The IMF sees a strengthening US economy, but noted that uncertainty surrounding fiscal stimulus spending and tax reform will slow growth projections going forward, Western Hemisphere Department Director Alejandro Werner told reporters Tuesday (June 27) in Washington.
Werner noted that the IMF survey of the US economy (known as Article IV review) saw real GDP is now 12 percent higher than its pre-recession peak, job growth has been persistently strong and, although there are measurement uncertainties, the U.S. economy appears to be back at full employment.
But projections this year have dimmed slightly from to an estimated 2.1 percent growth, down .2 percent from the previous World Economic Outlook estimate earlier this year.
In large part that slippage is due to receding prospects of tax reform and infrastructure spending being passed by Congress this year, Werner said.
“After discussions with the U.S. authorities, and given the still-evolving policy plans, we have decided to remove that assumed stimulus from our forecast and base our projections on unchanged policies,” Werner noted.
But the IMF and US authorities were in broad alignment on measures that could lead to higher growth rates, the report noted.
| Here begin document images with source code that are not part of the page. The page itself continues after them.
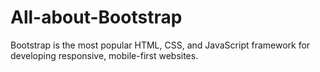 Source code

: # All-about-Bootstrap
Bootstrap is the most popular HTML, CSS, and JavaScript framework for developing responsive, mobile-first websites.
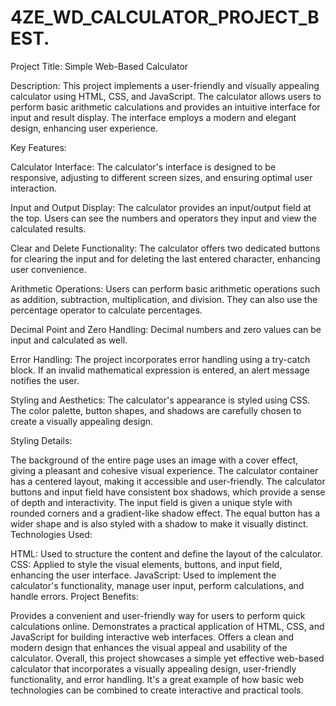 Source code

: # 4ZE_WD_CALCULATOR_PROJECT_BEST.

Project Title: Simple Web-Based Calculator

Description: This project implements a user-friendly and visually appealing calculator using HTML, CSS, and JavaScript. The calculator allows users to perform basic arithmetic calculations and provides an intuitive interface for input and result display. The interface employs a modern and elegant design, enhancing user experience.

Key Features:

Calculator Interface: The calculator's interface is designed to be responsive, adjusting to different screen sizes, and ensuring optimal user interaction.

Input and Output Display: The calculator provides an input/output field at the top. Users can see the numbers and operators they input and view the calculated results.

Clear and Delete Functionality: The calculator offers two dedicated buttons for clearing the input and for deleting the last entered character, enhancing user convenience.

Arithmetic Operations: Users can perform basic arithmetic operations such as addition, subtraction, multiplication, and division. They can also use the percentage operator to calculate percentages.

Decimal Point and Zero Handling: Decimal numbers and zero values can be input and calculated as well.

Error Handling: The project incorporates error handling using a try-catch block. If an invalid mathematical expression is entered, an alert message notifies the user.

Styling and Aesthetics: The calculator's appearance is styled using CSS. The color palette, button shapes, and shadows are carefully chosen to create a visually appealing design.

Styling Details:

The background of the entire page uses an image with a cover effect, giving a pleasant and cohesive visual experience. The calculator container has a centered layout, making it accessible and user-friendly. The calculator buttons and input field have consistent box shadows, which provide a sense of depth and interactivity. The input field is given a unique style with rounded corners and a gradient-like shadow effect. The equal button has a wider shape and is also styled with a shadow to make it visually distinct. Technologies Used:

HTML: Used to structure the content and define the layout of the calculator. CSS: Applied to style the visual elements, buttons, and input field, enhancing the user interface. JavaScript: Used to implement the calculator's functionality, manage user input, perform calculations, and handle errors. Project Benefits:

Provides a convenient and user-friendly way for users to perform quick calculations online. Demonstrates a practical application of HTML, CSS, and JavaScript for building interactive web interfaces. Offers a clean and modern design that enhances the visual appeal and usability of the calculator. Overall, this project showcases a simple yet effective web-based calculator that incorporates a visually appealing design, user-friendly functionality, and error handling. It's a great example of how basic web technologies can be combined to create interactive and practical tools.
“As we have emphasized in past consultations, these include: generating faster economic and productivity growth, stimulating job creation, incentivizing business investment, balancing the budget and bringing down the public debt, and creating the fiscal space that is needed to finance priorities such as infrastructure and investments in human capital,” Werner said.
The IMF also emphasized the need to provide policies that help lower and middle income populations to mitigate rising income inequality.
Those plans should include programs to sure up social safety nets and provide job training to help workers adapt to economic trends and changes Deputy Director of the Western Hemisphere Department Nigel Chalk said.